Examine the data below and state how many lines contain "Veiligheid", offering no other words.

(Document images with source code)
• • • • •

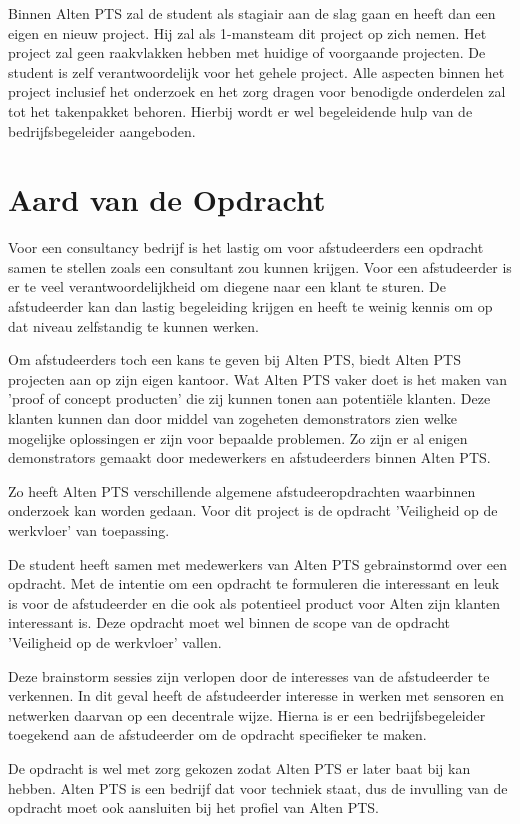 \documentclass{../local}
\begin{document}
Binnen Alten PTS zal de student als stagiair aan de slag gaan en heeft dan een eigen en nieuw project. Hij zal als 1-mansteam dit project op zich nemen. Het project zal geen raakvlakken hebben met huidige of voorgaande projecten. De student is zelf verantwoordelijk voor het gehele project. Alle aspecten binnen het project inclusief het onderzoek en het zorg dragen voor benodigde onderdelen zal tot het takenpakket behoren. Hierbij wordt er wel begeleidende hulp van de bedrijfsbegeleider aangeboden.

\section{Aard van de Opdracht}

Voor een consultancy bedrijf is het lastig om voor afstudeerders een opdracht samen te stellen zoals een consultant zou kunnen krijgen. Voor een afstudeerder is er te veel verantwoordelijkheid om diegene naar een klant te sturen. De afstudeerder kan dan lastig begeleiding krijgen en heeft te weinig kennis om op dat niveau zelfstandig te kunnen werken.

Om afstudeerders toch een kans te geven bij Alten PTS, biedt Alten PTS projecten aan op zijn eigen kantoor. Wat Alten PTS vaker doet is het maken van 'proof of concept producten' die zij kunnen tonen aan potentiële klanten. Deze klanten kunnen dan door middel van zogeheten demonstrators zien welke mogelijke oplossingen er zijn voor bepaalde problemen. Zo zijn er al enigen demonstrators gemaakt door medewerkers en afstudeerders binnen Alten PTS.

Zo heeft Alten PTS verschillende algemene afstudeeropdrachten waarbinnen onderzoek kan worden gedaan. Voor dit project is de opdracht 'Veiligheid op de werkvloer' van toepassing.

De student heeft samen met medewerkers van Alten PTS gebrainstormd over een opdracht. Met de intentie om een opdracht te formuleren die interessant en leuk is voor de afstudeerder en die ook als potentieel product voor Alten zijn klanten interessant is. Deze opdracht moet wel binnen de scope van de opdracht 'Veiligheid op de werkvloer' vallen.

Deze brainstorm sessies zijn verlopen door de interesses van de afstudeerder te verkennen. In dit geval heeft de afstudeerder interesse in werken met sensoren en netwerken daarvan op een decentrale wijze. Hierna is er een bedrijfsbegeleider toegekend aan de afstudeerder om de opdracht specifieker te maken.

De opdracht is wel met zorg gekozen zodat Alten PTS er later baat bij kan hebben. Alten PTS is een bedrijf dat voor techniek staat, dus de invulling van de opdracht moet ook aansluiten bij het profiel van Alten PTS.
\end{document}
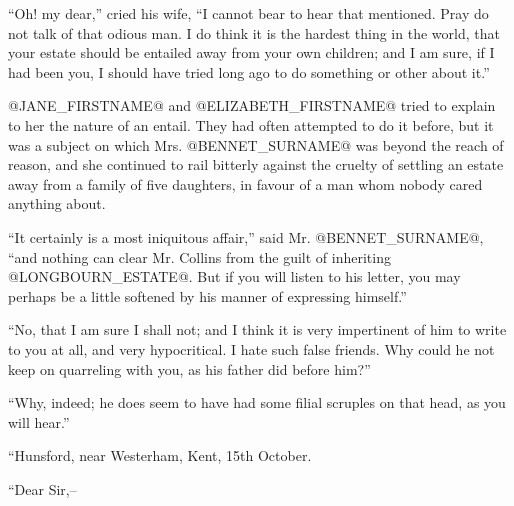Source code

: ``Oh! my dear,'' cried his wife, ``I cannot bear to hear that mentioned.
Pray do not talk of that odious man. I do think it is the hardest thing
in the world, that your estate should be entailed away from your own
children; and I am sure, if I had been you, I should have tried long ago
to do something or other about it.''

@JANE_FIRSTNAME@ and @ELIZABETH_FIRSTNAME@ tried to explain to her the nature of an entail. They
had often attempted to do it before, but it was a subject on which
Mrs. @BENNET_SURNAME@ was beyond the reach of reason, and she continued to rail
bitterly against the cruelty of settling an estate away from a family of
five daughters, in favour of a man whom nobody cared anything about.

``It certainly is a most iniquitous affair,'' said Mr. @BENNET_SURNAME@, ``and
nothing can clear Mr. Collins from the guilt of inheriting @LONGBOURN_ESTATE@.
But if you will listen to his letter, you may perhaps be a little
softened by his manner of expressing himself.''

``No, that I am sure I shall not; and I think it is very impertinent of
him to write to you at all, and very hypocritical. I hate such false
friends. Why could he not keep on quarreling with you, as his father did
before him?''

``Why, indeed; he does seem to have had some filial scruples on that
head, as you will hear.''

``Hunsford, near Westerham, Kent, 15th October.

``Dear Sir,--


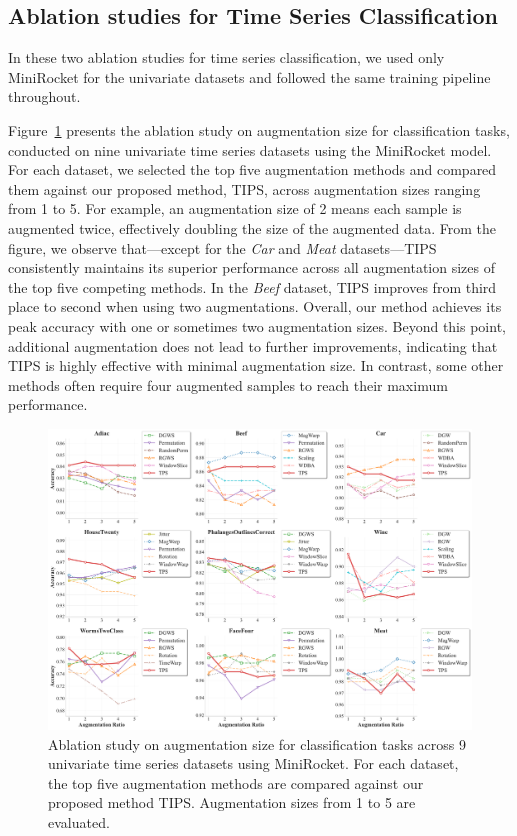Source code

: \subsection{Ablation studies for Time Series Classification}  \label{subsec:ablation-tsc}

In these two ablation studies for time series classification, we used only MiniRocket for the univariate datasets and followed the same training pipeline throughout.

Figure~\ref{fig:augratiotsc} presents the ablation study on augmentation size for classification tasks, conducted on nine univariate time series datasets using the MiniRocket model. For each dataset, we selected the top five augmentation methods and compared them against our proposed method, TIPS, across augmentation sizes ranging from 1 to 5. For example, an augmentation size of 2 means each sample is augmented twice, effectively doubling the size of the augmented data.
From the figure, we observe that—except for the \textit{Car} and \textit{Meat} datasets—TIPS consistently maintains its superior performance across all augmentation sizes of the top five competing methods. In the \textit{Beef} dataset, TIPS improves from third place to second when using two augmentations. Overall, our method achieves its peak accuracy with one or sometimes two augmentation sizes. Beyond this point, additional augmentation does not lead to further improvements, indicating that TIPS is highly effective with minimal augmentation size. In contrast, some other methods often require four augmented samples to reach their maximum performance.


\begin{figure}[h!]
    \centering
\includegraphics[page=1, width=1.0\textwidth, keepaspectratio]{./images/improved_tsc_results.pdf}
\caption{Ablation study on augmentation size for classification tasks across 9 univariate time series datasets using MiniRocket. For each dataset, the top five augmentation methods are compared against our proposed method TIPS. Augmentation sizes from 1 to 5 are evaluated.}
    \label{fig:augratiotsc}
\end{figure}




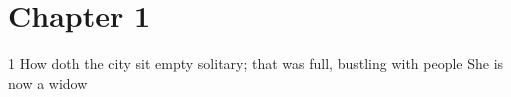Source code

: \documentclass{article}
\begin{document}
\section*{Chapter 1}

1 How doth the city sit
empty solitary;
that was full, bustling with people
She is now a widow
\end{document}
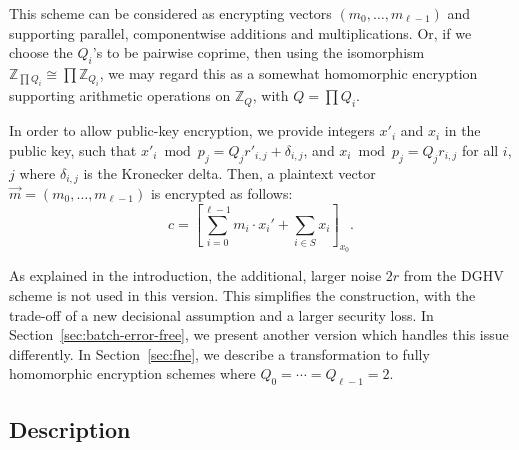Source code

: \documentclass{llncs}
\newcommand{\Z}{{\mathbb Z}}
\begin{document}
This scheme can be considered as encrypting vectors $(m_0, \dots,
m_{\ell-1})$ and supporting parallel, componentwise
additions and multiplications.  Or, if we choose the $Q_i$'s to be pairwise coprime, then using the isomorphism 
$\Z_{\prod\!Q_i}\cong\prod\Z_{Q_i}$, we may regard this as a somewhat homomorphic encryption supporting arithmetic operations
on $\Z_Q$, with $Q=\prod {Q_i}$.

In order to allow public-key encryption, we provide integers $x'_i$ and $x_i$ in the public key, such that $x'_i\bmod{p_j}=Q_{j}r'_{i,j}+\delta_{i,j}$, and $x_i\bmod{p_j}=Q_{j}r_{i,j}$ for all $i$, $j$ where $\delta_{i,j}$ is the Kronecker delta. Then, a plaintext vector $\vec{m}=(m_0, \dots, m_{\ell-1})$ is encrypted as follows:
\[
c=\left[\sum_{i=0}^{\ell-1}m_i\cdot x_i'+\sum_{i\in S} x_i\right]_{x_0}.
\]

As explained in the introduction, the additional, larger noise $2r$ from the DGHV scheme is not used in this version.
This simplifies the construction, with the trade-off of a new
decisional assumption and a larger security loss.  
In Section~\ref{sec:batch-error-free}, we present another version which handles this issue differently.
In Section~\ref{sec:fhe}, we describe a transformation to fully homomorphic encryption schemes where $Q_0=\cdots=Q_{\ell-1}=2$.
\subsection{Description}
\end{document}
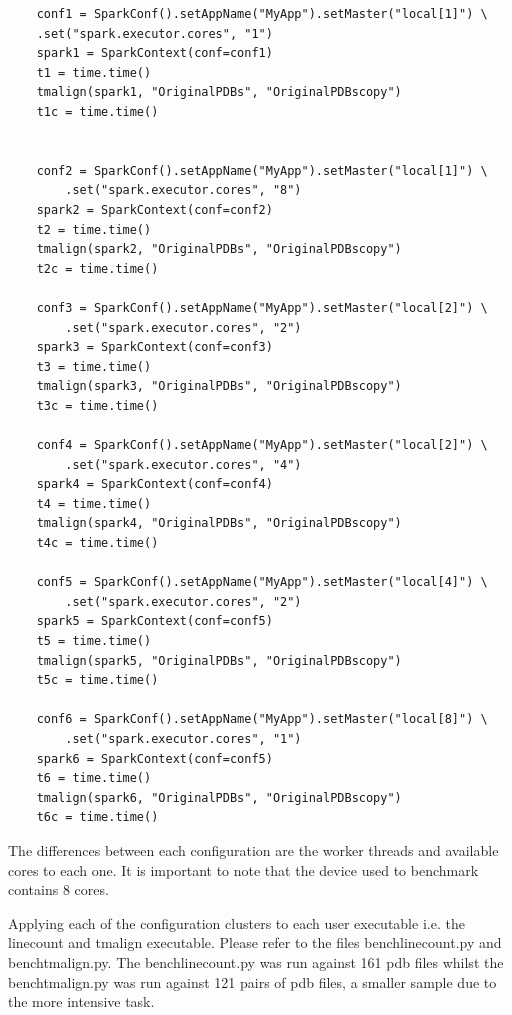 \documentclass[]{final_report}
\begin{document}
\begin{lstlisting}
    conf1 = SparkConf().setAppName("MyApp").setMaster("local[1]") \
    .set("spark.executor.cores", "1")
    spark1 = SparkContext(conf=conf1)
    t1 = time.time()
    tmalign(spark1, "OriginalPDBs", "OriginalPDBscopy")
    t1c = time.time()


    conf2 = SparkConf().setAppName("MyApp").setMaster("local[1]") \
        .set("spark.executor.cores", "8")
    spark2 = SparkContext(conf=conf2)
    t2 = time.time()
    tmalign(spark2, "OriginalPDBs", "OriginalPDBscopy")
    t2c = time.time()

    conf3 = SparkConf().setAppName("MyApp").setMaster("local[2]") \
        .set("spark.executor.cores", "2")
    spark3 = SparkContext(conf=conf3)
    t3 = time.time()
    tmalign(spark3, "OriginalPDBs", "OriginalPDBscopy")
    t3c = time.time()

    conf4 = SparkConf().setAppName("MyApp").setMaster("local[2]") \
        .set("spark.executor.cores", "4")
    spark4 = SparkContext(conf=conf4)
    t4 = time.time()
    tmalign(spark4, "OriginalPDBs", "OriginalPDBscopy")
    t4c = time.time()

    conf5 = SparkConf().setAppName("MyApp").setMaster("local[4]") \
        .set("spark.executor.cores", "2")
    spark5 = SparkContext(conf=conf5)
    t5 = time.time()
    tmalign(spark5, "OriginalPDBs", "OriginalPDBscopy")
    t5c = time.time()

    conf6 = SparkConf().setAppName("MyApp").setMaster("local[8]") \
        .set("spark.executor.cores", "1")
    spark6 = SparkContext(conf=conf5)
    t6 = time.time()
    tmalign(spark6, "OriginalPDBs", "OriginalPDBscopy")
    t6c = time.time()

\end{lstlisting}

The differences between each configuration are the worker threads and available cores to each one. It is important to note that the device used to benchmark contains 8 cores.

Applying each of the configuration clusters to each user executable i.e. the linecount and tmalign executable. Please refer to the files benchlinecount.py and benchtmalign.py. The benchlinecount.py was run against 161 pdb files whilst the benchtmalign.py was run against 121 pairs of pdb files, a smaller sample due to the more intensive task.
\end{document}
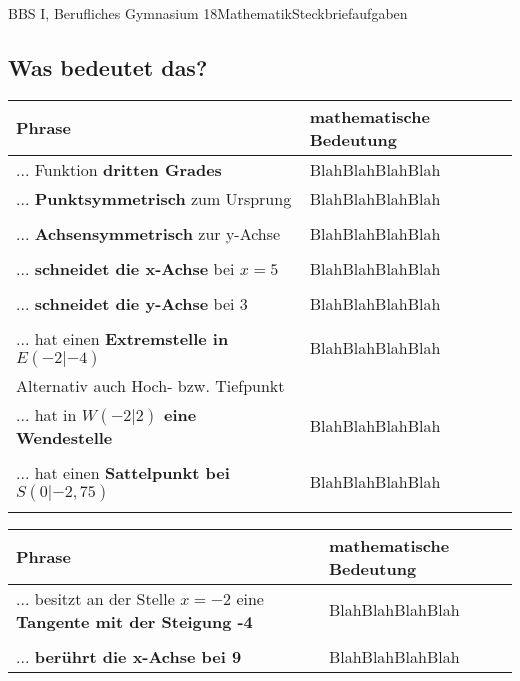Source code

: \documentclass[11pt,oneside,openany,headings=optiontotoc,11pt,numbers=noenddot]{article}
\begin{document}
	\begin{worksheet}{BBS I, Berufliches Gymnasium 18}{Mathematik}{Steckbriefaufgaben}
		\noindent
		\subsection*{Was bedeutet das?}
		\renewcommand{\arraystretch}{1.5}
		\begin{tabularx}{\textwidth}{|L{5cm}|X|}
			\hline
			 \textbf{Phrase} & \textbf{mathematische Bedeutung}\\
			\hline
			\hline
			... Funktion \textbf{dritten Grades} & \color{white}BlahBlahBlahBlah\\
			\hline
			... \textbf{Punktsymmetrisch} zum Ursprung & \color{white}BlahBlahBlahBlah\\
			& \\
			\hline
			... \textbf{Achsensymmetrisch} zur y-Achse & \color{white}BlahBlahBlahBlah\\
			& \\
			\hline
			... \textbf{schneidet die x-Achse} bei \(x = 5\) & \color{white}BlahBlahBlahBlah\\
			& \\
			\hline
			... \textbf{schneidet die y-Achse} bei \(3\) & \color{white}BlahBlahBlahBlah\\
			& \\
			\hline
			... hat einen \textbf{Extremstelle in \(E(-2|-4)\)} & \color{white}BlahBlahBlahBlah\\
			\footnotesize{Alternativ auch Hoch- bzw. Tiefpunkt} & \normalsize\\
			\hline
			... hat in \textbf{\(W(-2|2)\) eine Wendestelle} & \color{white}BlahBlahBlahBlah\\
			& \\
			\hline
			... hat einen \textbf{Sattelpunkt bei \(S(0|-2,75)\)} & \color{white}BlahBlahBlahBlah\\
			& \\
			\hline
		\end{tabularx}
		\begin{tabularx}{\textwidth}{|L{5cm}|X|}
			\hline
			 \textbf{Phrase} & \textbf{mathematische Bedeutung}\\
			\hline
			\hline
			... besitzt an der Stelle \(x = -2\) eine \textbf{Tangente mit der Steigung -4} & \color{white}BlahBlahBlahBlah\\
			& \\
			\hline
			... \textbf{berührt die x-Achse bei 9} & \color{white}BlahBlahBlahBlah\\

\end{tabularx}
\end{worksheet}
\end{document}
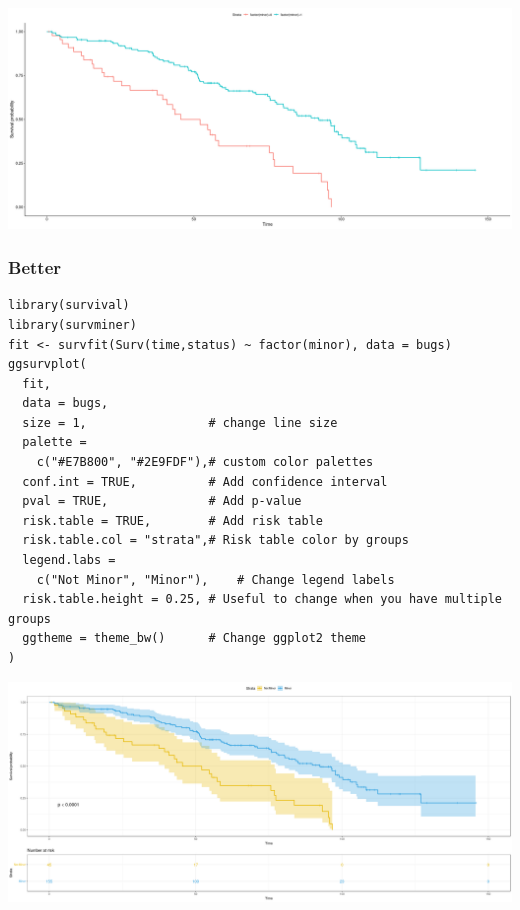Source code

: \documentclass[11pt]{article}
\begin{document}
\begin{center}
\includegraphics[width=.9\linewidth]{SurvMinerRandBugsCox.png}
\end{center}
\subsubsection{Better}
\label{sec:orge24a2be}


\begin{verbatim}
library(survival)
library(survminer)
fit <- survfit(Surv(time,status) ~ factor(minor), data = bugs)
ggsurvplot(
  fit, 
  data = bugs, 
  size = 1,                 # change line size
  palette = 
    c("#E7B800", "#2E9FDF"),# custom color palettes
  conf.int = TRUE,          # Add confidence interval
  pval = TRUE,              # Add p-value
  risk.table = TRUE,        # Add risk table
  risk.table.col = "strata",# Risk table color by groups
  legend.labs = 
    c("Not Minor", "Minor"),    # Change legend labels
  risk.table.height = 0.25, # Useful to change when you have multiple groups
  ggtheme = theme_bw()      # Change ggplot2 theme
)
\end{verbatim}

\begin{center}
\includegraphics[width=.9\linewidth]{PrettySurvMinerRandBugsCox.png}
\end{center}
\end{document}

• • • • •

■ Response to the task ■
2